## [YOUR GOAL]
State how many lines of the entries include the string "github", please, leaving out everything but the number.

## [DATA FOR THE TASK]
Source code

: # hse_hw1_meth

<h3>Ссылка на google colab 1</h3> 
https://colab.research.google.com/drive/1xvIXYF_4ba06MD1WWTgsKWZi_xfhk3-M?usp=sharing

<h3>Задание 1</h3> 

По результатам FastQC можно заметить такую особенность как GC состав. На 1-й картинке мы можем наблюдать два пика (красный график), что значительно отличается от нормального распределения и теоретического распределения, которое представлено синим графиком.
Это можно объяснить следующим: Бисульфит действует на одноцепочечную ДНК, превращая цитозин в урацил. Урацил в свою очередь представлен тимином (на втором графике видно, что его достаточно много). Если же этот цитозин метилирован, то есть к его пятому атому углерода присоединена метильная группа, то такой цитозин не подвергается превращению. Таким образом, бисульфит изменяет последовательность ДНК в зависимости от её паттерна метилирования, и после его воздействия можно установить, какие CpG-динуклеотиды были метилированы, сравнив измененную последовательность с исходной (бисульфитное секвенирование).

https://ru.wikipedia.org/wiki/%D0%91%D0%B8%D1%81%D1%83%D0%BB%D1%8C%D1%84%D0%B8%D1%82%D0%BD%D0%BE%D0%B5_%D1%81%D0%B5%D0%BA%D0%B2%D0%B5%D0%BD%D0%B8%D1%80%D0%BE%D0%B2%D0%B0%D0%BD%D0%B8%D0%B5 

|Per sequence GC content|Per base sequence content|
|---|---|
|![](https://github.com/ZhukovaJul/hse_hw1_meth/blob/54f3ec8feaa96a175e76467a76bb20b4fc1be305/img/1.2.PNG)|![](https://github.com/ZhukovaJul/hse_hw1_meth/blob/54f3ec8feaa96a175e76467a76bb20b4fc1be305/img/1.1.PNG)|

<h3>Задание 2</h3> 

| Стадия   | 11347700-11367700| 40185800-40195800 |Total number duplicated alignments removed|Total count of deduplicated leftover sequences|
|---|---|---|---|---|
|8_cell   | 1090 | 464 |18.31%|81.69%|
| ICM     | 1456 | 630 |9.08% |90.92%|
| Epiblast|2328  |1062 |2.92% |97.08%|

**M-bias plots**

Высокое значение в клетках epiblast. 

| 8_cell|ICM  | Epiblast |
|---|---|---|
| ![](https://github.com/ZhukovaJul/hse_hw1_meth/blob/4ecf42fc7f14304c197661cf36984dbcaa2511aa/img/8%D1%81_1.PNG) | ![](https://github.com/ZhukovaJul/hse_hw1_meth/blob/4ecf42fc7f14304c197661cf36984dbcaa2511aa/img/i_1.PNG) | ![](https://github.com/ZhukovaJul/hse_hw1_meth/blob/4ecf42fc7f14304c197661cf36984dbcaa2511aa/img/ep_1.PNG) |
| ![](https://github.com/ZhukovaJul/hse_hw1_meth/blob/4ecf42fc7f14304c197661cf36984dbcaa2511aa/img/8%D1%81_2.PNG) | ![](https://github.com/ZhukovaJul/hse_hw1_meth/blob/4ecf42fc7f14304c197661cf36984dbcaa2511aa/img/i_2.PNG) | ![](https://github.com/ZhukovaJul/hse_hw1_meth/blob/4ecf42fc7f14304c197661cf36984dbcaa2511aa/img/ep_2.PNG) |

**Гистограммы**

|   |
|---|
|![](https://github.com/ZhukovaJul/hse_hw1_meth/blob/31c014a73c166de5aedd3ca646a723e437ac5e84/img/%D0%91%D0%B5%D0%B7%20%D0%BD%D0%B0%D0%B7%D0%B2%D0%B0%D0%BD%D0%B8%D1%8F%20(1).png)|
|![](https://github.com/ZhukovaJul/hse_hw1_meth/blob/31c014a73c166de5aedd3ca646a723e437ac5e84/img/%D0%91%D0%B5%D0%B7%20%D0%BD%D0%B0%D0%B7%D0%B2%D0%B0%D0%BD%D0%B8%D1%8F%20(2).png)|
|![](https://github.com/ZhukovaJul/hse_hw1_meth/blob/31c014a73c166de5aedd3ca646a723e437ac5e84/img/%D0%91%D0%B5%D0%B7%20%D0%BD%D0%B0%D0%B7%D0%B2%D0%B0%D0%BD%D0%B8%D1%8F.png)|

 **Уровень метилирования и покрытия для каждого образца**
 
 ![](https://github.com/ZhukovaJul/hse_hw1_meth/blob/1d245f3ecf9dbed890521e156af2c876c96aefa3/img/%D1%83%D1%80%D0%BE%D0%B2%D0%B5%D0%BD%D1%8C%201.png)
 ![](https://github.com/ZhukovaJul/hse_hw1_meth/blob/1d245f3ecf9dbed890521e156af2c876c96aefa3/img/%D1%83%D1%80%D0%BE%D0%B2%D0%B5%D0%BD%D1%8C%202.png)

## [ANSWER BOX]
8